Sorprendidos por su misericordia

—¿Cómo entonces se te han abierto los ojos? —le preguntaron. —Ese hombre que se llama Jesús hizo un poco de barro, me lo untó en los ojos y me dijo: “Ve y lávate en Siloé.” Así que fui, me lavé, y entonces pude ver. Juan 9.10-11

No hay esperanza para quien ha nacido ciego. Usted puede acostumbrarse a las tinieblas y hasta desarrollar un sistema para sobrevivir en ellas, pero nunca serán el lugar en donde usted desea estar. No hay esperanza para una vida alejado de la luz de Dios.

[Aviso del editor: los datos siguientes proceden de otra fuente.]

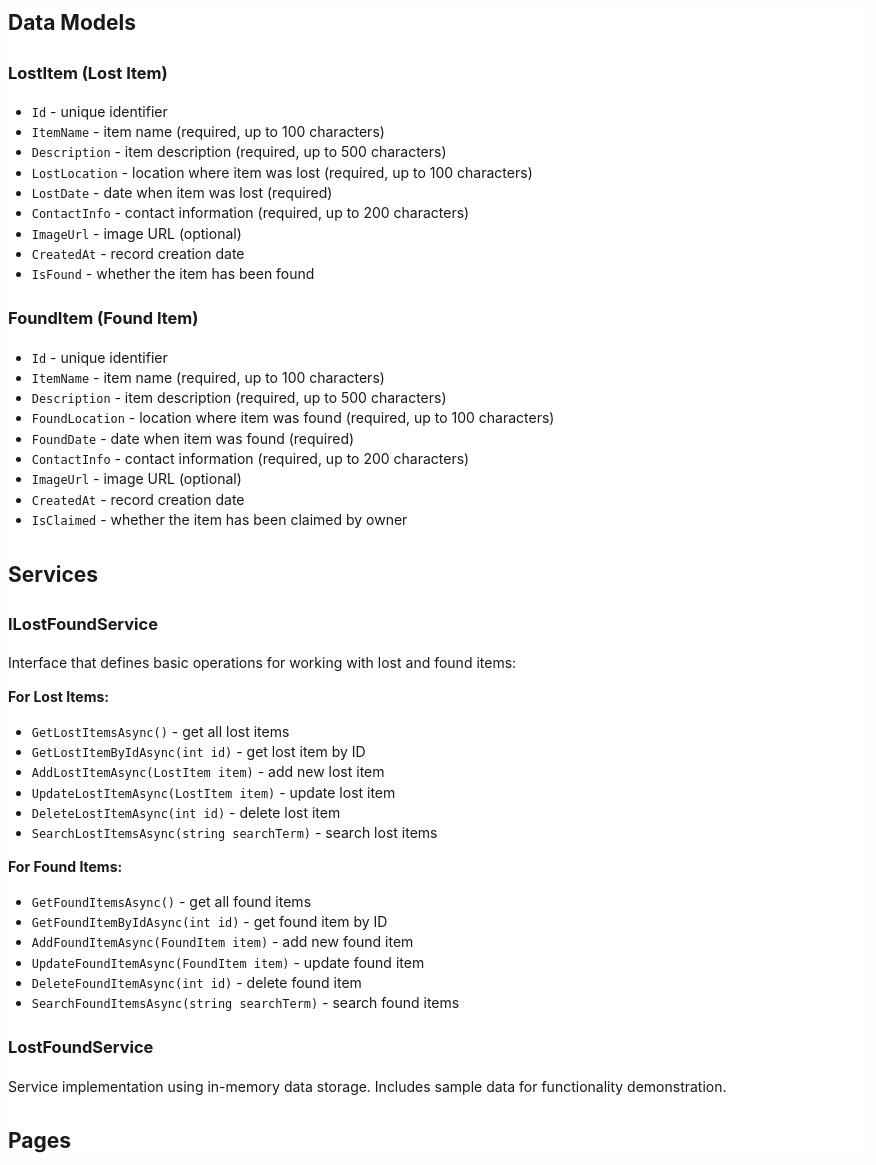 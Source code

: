 ## Data Models

### LostItem (Lost Item)
- `Id` - unique identifier
- `ItemName` - item name (required, up to 100 characters)
- `Description` - item description (required, up to 500 characters)
- `LostLocation` - location where item was lost (required, up to 100 characters)
- `LostDate` - date when item was lost (required)
- `ContactInfo` - contact information (required, up to 200 characters)
- `ImageUrl` - image URL (optional)
- `CreatedAt` - record creation date
- `IsFound` - whether the item has been found

### FoundItem (Found Item)
- `Id` - unique identifier
- `ItemName` - item name (required, up to 100 characters)
- `Description` - item description (required, up to 500 characters)
- `FoundLocation` - location where item was found (required, up to 100 characters)
- `FoundDate` - date when item was found (required)
- `ContactInfo` - contact information (required, up to 200 characters)
- `ImageUrl` - image URL (optional)
- `CreatedAt` - record creation date
- `IsClaimed` - whether the item has been claimed by owner

## Services

### ILostFoundService
Interface that defines basic operations for working with lost and found items:

**For Lost Items:**
- `GetLostItemsAsync()` - get all lost items
- `GetLostItemByIdAsync(int id)` - get lost item by ID
- `AddLostItemAsync(LostItem item)` - add new lost item
- `UpdateLostItemAsync(LostItem item)` - update lost item
- `DeleteLostItemAsync(int id)` - delete lost item
- `SearchLostItemsAsync(string searchTerm)` - search lost items

**For Found Items:**
- `GetFoundItemsAsync()` - get all found items
- `GetFoundItemByIdAsync(int id)` - get found item by ID
- `AddFoundItemAsync(FoundItem item)` - add new found item
- `UpdateFoundItemAsync(FoundItem item)` - update found item
- `DeleteFoundItemAsync(int id)` - delete found item
- `SearchFoundItemsAsync(string searchTerm)` - search found items

### LostFoundService
Service implementation using in-memory data storage. Includes sample data for functionality demonstration.

## Pages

Somos recipientes de las misericordias de Dios. Muchas veces, sin siquiera estar interesados en él, sin saber exactamente quién es, somos sorprendidos por su compasión. La Escritura nos declara que "Dios, que es rico en misericordia, por su gran amor por nosotros, nos dio vida con Cristo, aun cuando estábamos muertos en pecados. ¡Por gracia ustedes han sido salvados!" (Efe 2.4-5)

Pero su misericordia se manifiesta incluso más allá de su salvación. ¿Cuántas veces hemos sido los recipiente de la misericordia de Dios? ¿Cuántos hemos recibido una buena noticia, un regalo inesperado, una provisión en medio de la necesidad, un milagro? Y en estas inesperadas bendiciones vemos la misericordia de un Dios que nos ama más allá de nuestras limitaciones.

Toma un momento para agradecerle por su amor misericordioso. Gracias por la salvación. Gracias por las inesperadas muestras de amor que recibimos diariamente.